Too expensive for you (СИ) - "ToBeContinued...". Страница 35

– Нет, – резко обернувшись, выпалил Йен, делая шаг навстречу брюнету. – Я никогда не вернусь к этому извращенцу, – проговорил он, забыв учесть один очень важный нюанс – Милкович не знал всех деталей.

– Почему? – ухватившись за фразу, неосторожно произнесенную рыжим, тут же спросил он, подходя ближе.

– Я не могу, – выдохнул Йен, осознавая, что только что ляпнул, и отводя взгляд, тут же переводя его на настенные часы, большая стрелка которых замерла на цифре шесть, сообщая парню о том, что он окончательно опоздал.

– Почему, блять? – продолжал настаивать Милкович, в несколько шагов преодолевая разделяющее их расстояние, хватая Галлагера за руку. – Из-за этого? – поднимая ладонь рыжего к лицу, спросил он, пальцами другой руки дотрагиваясь до тонкого шрама на запястье.

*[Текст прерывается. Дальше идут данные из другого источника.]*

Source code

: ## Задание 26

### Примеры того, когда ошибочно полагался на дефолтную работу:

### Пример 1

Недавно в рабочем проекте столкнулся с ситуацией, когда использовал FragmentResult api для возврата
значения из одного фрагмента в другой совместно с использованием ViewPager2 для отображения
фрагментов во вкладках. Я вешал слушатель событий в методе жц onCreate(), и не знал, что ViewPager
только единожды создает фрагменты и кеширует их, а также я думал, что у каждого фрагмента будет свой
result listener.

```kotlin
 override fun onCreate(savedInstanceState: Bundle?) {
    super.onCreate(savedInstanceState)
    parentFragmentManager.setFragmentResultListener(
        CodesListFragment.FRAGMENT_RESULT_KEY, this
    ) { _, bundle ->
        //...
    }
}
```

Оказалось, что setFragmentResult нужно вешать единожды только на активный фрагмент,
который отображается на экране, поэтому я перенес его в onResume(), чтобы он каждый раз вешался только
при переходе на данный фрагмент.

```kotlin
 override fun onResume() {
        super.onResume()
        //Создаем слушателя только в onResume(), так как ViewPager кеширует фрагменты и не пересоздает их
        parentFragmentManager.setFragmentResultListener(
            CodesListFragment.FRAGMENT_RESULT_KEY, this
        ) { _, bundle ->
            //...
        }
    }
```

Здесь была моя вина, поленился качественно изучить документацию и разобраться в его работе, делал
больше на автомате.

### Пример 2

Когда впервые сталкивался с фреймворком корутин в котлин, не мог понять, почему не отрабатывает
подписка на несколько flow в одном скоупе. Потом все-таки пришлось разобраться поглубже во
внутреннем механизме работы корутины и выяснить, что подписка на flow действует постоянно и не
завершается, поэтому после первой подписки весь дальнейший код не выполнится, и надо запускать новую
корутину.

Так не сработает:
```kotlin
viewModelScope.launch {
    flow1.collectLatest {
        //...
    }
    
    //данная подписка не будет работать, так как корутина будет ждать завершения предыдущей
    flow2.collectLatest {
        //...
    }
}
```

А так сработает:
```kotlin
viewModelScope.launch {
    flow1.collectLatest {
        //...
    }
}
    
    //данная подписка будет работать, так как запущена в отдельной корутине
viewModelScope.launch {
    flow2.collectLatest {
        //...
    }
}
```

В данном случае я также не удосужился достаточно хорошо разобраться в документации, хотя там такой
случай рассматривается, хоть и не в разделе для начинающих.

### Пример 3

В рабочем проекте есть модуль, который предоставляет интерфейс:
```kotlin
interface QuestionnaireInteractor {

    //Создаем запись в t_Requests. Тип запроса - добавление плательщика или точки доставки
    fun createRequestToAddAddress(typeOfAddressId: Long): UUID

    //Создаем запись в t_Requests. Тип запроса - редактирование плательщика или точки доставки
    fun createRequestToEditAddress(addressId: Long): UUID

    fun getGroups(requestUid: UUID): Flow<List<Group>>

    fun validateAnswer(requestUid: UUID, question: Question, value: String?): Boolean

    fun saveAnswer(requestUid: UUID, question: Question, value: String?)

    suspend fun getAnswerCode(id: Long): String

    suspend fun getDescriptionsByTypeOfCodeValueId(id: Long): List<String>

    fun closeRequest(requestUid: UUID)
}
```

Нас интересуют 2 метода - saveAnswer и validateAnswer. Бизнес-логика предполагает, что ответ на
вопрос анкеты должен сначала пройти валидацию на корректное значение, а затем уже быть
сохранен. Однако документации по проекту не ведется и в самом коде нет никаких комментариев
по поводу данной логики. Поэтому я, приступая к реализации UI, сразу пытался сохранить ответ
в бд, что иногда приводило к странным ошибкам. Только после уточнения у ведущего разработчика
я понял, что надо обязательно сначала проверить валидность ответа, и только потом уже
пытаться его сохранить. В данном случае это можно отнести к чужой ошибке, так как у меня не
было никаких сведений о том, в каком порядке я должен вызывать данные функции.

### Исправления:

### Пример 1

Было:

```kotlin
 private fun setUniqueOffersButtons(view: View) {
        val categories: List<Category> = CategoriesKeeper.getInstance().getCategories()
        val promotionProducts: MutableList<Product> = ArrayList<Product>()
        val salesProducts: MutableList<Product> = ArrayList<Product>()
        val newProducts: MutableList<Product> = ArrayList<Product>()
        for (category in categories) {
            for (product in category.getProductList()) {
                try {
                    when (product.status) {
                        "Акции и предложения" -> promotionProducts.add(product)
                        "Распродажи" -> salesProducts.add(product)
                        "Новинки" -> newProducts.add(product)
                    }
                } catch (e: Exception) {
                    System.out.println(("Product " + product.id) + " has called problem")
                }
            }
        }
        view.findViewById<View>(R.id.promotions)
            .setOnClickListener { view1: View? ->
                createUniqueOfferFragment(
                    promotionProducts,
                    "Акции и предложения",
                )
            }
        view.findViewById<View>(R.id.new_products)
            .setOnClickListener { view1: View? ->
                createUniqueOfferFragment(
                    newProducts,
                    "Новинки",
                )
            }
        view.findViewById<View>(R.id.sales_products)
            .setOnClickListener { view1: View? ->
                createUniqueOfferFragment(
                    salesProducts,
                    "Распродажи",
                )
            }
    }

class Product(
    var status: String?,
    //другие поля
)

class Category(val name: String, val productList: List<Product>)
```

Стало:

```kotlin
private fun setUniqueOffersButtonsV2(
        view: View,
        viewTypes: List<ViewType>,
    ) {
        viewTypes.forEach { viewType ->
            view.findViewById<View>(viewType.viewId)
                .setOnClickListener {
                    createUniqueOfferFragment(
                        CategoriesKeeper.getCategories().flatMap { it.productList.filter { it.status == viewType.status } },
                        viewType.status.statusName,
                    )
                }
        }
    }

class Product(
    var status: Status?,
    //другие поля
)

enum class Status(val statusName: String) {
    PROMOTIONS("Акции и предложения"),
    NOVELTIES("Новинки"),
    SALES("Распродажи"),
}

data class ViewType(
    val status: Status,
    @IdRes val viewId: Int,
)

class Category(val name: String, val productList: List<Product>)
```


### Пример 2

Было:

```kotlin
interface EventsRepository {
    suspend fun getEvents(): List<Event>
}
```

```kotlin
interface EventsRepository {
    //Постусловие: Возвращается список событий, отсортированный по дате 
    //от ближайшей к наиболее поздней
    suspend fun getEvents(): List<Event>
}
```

Подозрения, возникшие в голове Микки после разговора с бывшим галлагеровским ебырем, приобретали четкие формы, явственно вырисовывающиеся теперь в голове зеленоватыми линиями, так походившими своим оттенком на цвет радужки глаз стоявшего напротив парня. Резко потухший взгляд рыжего, мимолетно скользнувший по шраму лишь уверил Милковича в его правоте.

– Из-за этого? – повторил он свой вопрос, чуть тряхнув руку Галлагера.

– Да, – кивнул Йен, даже не попытавшись вырваться, как он делал это ранее. – И из-за этого, – проговорил он, пальцами другой руки ослабив черный галстук и расстегнув ворот белоснежной рубашки, чтобы отодвинуть его, предоставляя взору брюнета еще одну белую полоску, уже на шее.

– Блять, – выдохнул Микки, поднимая взгляд на бледную кожу, украшенную еще одним шрамом. – Что это за хуйня? – спросил он, поднимая ладонь и останавливая ее буквально в нескольких миллиметрах от шеи рыжего, будто боясь дотронуться.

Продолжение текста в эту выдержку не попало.